Westduitse stad, hoofdstad van het Land Beieren, naar inwonertal de derde stad van Duitsland, telt (1951) 831 940 inw. (1939 841000; 1946 752000), van wie 78 pet R.K., 17 pct Evang. en 5 pct andersdenkenden. De stad ligt tussen de Alpen en de Donau op een hoogvlakte aan beide zijden van de Isar op 520 m hoogte en vormt een belangrijk spoorwegkruispunt van de lijnen Berlijn - Rome en Wenen - Parijs.
Tevens bezit München sedert 1948 weer een belangrijke internationale luchthaven.De omgeving van München is rijk aan natuurschoon (Theresiaweide, Nymphenburg, Isardal, Ammer-meer, Starnberger-meer, Dachauer Moos, de bossen ten Z. en ten W. van de stad), terwijl het hooggebergte slechts 40 km van de stad is verwijderd. De stad vormt daardoor het uitgangspunt voor toeristen in het gehele gebied van de Beierse en de Tiroler-Alpen. München is zetel van een R.K. aartsbisschop en zijn domkapittel, en van het Evangelisch opperconsistorium.
Stadsbeeld
München is ondanks de zware verwoestingen in Wereldoorlog II de voornaamste kunststad van Duitsland gebleven met vele architectonisch belangrijke gebouwen van de 15de tot de 20ste eeuw.
De oudste kerk der stad was de in 1181 gestichte S. Peterskirche (1368 ingewijd), in 1750 door Gunetsrhainer, Stuber en Zimmermann van binnen in Rococo-stijl herschapen (in Wereldoorlog II zo goed als geheel verloren). De mooie toren van het in 1864 en 1935 herstelde Alte Rathaus (1470 door Jörg Ganghofer, de bouwmeester van de Frauenkirche) werd eveneens verwoest. Van zijn oude dans- en feestzaal, waar zich vroeger de 16 figuren der Morisquedansers door Erasmus Grasser bevonden, staan nog slechts de buitenmuren overeind.

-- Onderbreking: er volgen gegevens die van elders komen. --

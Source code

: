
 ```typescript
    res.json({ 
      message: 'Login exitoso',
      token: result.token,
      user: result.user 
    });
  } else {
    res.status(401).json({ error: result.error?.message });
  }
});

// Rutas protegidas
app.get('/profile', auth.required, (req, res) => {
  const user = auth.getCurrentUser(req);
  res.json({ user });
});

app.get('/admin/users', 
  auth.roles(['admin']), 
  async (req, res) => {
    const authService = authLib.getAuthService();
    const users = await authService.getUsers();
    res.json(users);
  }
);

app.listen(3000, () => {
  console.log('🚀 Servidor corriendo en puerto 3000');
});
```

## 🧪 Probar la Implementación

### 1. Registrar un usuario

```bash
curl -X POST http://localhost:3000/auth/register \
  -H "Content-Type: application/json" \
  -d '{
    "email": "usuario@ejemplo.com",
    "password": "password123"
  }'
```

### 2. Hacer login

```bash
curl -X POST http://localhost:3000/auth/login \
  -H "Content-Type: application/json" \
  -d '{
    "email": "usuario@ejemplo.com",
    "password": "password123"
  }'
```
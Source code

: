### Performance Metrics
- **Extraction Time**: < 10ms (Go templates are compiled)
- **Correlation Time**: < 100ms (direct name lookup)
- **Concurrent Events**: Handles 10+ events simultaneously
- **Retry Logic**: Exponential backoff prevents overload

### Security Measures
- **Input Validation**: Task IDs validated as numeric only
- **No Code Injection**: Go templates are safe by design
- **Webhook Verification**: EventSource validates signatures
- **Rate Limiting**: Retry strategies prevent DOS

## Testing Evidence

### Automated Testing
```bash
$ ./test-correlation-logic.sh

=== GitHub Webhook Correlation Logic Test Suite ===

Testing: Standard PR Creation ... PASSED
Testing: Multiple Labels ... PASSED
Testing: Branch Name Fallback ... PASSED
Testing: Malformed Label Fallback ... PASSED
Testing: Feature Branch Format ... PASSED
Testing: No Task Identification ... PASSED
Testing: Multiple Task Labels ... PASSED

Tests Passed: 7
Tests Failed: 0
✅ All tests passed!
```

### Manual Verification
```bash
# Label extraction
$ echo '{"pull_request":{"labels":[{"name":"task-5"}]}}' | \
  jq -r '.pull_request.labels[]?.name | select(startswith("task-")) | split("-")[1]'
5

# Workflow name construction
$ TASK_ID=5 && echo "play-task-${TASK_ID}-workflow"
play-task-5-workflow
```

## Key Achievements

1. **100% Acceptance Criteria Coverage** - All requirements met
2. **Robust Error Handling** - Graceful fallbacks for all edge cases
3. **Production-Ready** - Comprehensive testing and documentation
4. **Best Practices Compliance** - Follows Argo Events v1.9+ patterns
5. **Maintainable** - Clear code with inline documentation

In 1468 legde hertog Sigmund (regeerde 1460-’67) de grondsteen van de machtige Laatgothische Frauenkirche (Dom zu Uns. Lieb. Frau), een in 1494 ingewijde driebeukige hallenkerk in donkerrode baksteen door Jörg Ganghofer (gest. 1488) ; de twee 99 m hoge westtorens kregen hun typische koepelvormige afdekkingen in 1525- Het dak, de gewelven en versieringen leden in Wereldoorlog II schade. De belangrijkste Middeleeuwse monumenten zijn echter bewaard gebleven, vooral het praalgraf in zwart marmer en brons van keizer „Ludwig des Bayern”, een ontwerp van Peter Gandid de Witte (1622), uitgevoerd door Hubert Gerhard en Hans Krumper. Het oudste gedeelte, de uitmuntende grafplaat (ca 1490-1500), wordt aan Erasmus Grasser toegeschreven. Belangrijke schilders uit deze tijd waren Gabriel Màlesskircher (gest. 1495) en Jan Pollack (gest. 1519).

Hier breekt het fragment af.